### Problem
Pull every line with "sqrt" from the material.

### Data
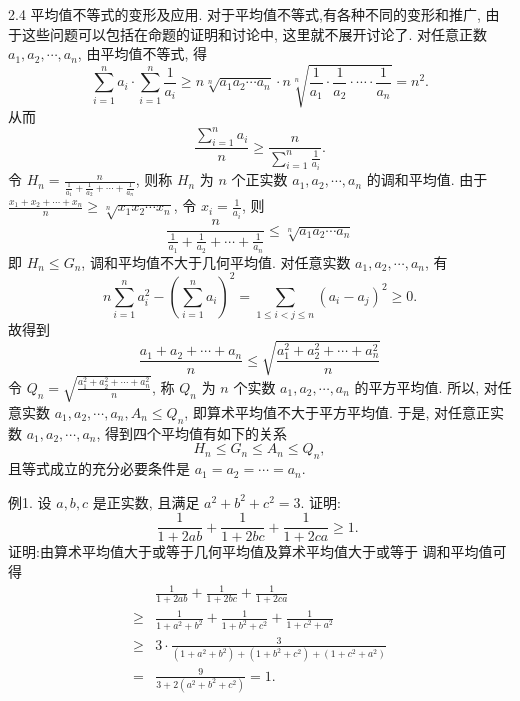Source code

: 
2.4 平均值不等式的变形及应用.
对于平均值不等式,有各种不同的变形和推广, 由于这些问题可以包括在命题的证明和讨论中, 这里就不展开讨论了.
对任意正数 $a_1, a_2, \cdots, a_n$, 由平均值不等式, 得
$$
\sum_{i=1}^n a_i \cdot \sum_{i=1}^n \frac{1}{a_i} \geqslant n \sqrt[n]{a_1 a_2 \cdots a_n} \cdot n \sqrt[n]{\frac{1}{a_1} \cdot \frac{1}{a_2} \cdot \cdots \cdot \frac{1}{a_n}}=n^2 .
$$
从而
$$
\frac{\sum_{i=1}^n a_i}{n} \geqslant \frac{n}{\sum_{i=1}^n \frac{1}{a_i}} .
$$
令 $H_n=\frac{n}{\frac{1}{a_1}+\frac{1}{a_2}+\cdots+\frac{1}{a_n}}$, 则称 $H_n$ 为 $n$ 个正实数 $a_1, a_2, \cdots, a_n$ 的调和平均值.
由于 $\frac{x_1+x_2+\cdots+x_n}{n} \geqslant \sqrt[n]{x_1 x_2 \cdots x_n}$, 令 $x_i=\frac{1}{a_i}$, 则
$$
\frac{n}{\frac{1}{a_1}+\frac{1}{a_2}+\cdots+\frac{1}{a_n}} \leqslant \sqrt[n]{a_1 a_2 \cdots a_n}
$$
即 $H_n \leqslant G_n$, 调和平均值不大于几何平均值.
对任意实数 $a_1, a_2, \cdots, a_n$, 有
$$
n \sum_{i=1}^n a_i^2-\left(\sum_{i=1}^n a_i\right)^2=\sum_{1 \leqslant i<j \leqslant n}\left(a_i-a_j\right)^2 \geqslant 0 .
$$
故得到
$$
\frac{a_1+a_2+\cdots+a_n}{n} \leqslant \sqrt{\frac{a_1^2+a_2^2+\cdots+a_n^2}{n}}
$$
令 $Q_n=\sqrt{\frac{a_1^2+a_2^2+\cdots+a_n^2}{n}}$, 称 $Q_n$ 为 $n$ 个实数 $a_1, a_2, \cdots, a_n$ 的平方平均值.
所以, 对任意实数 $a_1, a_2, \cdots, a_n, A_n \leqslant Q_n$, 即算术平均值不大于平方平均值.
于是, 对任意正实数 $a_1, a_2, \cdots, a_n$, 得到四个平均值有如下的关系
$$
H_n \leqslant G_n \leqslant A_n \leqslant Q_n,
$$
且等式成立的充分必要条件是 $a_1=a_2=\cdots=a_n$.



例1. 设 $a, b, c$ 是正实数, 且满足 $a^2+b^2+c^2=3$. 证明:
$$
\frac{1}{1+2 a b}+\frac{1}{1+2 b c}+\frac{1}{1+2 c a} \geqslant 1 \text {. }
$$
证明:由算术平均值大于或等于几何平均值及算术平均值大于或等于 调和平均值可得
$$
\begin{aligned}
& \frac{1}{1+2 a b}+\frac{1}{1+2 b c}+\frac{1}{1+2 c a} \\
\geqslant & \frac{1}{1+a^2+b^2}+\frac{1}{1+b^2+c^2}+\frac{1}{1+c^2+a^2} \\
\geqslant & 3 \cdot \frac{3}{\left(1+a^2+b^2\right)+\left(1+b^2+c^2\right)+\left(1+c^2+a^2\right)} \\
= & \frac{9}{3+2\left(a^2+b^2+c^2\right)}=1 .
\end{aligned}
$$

### Answer box
\sum_{i=1}^n a_i \cdot \sum_{i=1}^n \frac{1}{a_i} \geqslant n \sqrt[n]{a_1 a_2 \cdots a_n} \cdot n \sqrt[n]{\frac{1}{a_1} \cdot \frac{1}{a_2} \cdot \cdots \cdot \frac{1}{a_n}}=n^2 .
由于 $\frac{x_1+x_2+\cdots+x_n}{n} \geqslant \sqrt[n]{x_1 x_2 \cdots x_n}$, 令 $x_i=\frac{1}{a_i}$, 则
\frac{n}{\frac{1}{a_1}+\frac{1}{a_2}+\cdots+\frac{1}{a_n}} \leqslant \sqrt[n]{a_1 a_2 \cdots a_n}
\frac{a_1+a_2+\cdots+a_n}{n} \leqslant \sqrt{\frac{a_1^2+a_2^2+\cdots+a_n^2}{n}}
令 $Q_n=\sqrt{\frac{a_1^2+a_2^2+\cdots+a_n^2}{n}}$, 称 $Q_n$ 为 $n$ 个实数 $a_1, a_2, \cdots, a_n$ 的平方平均值.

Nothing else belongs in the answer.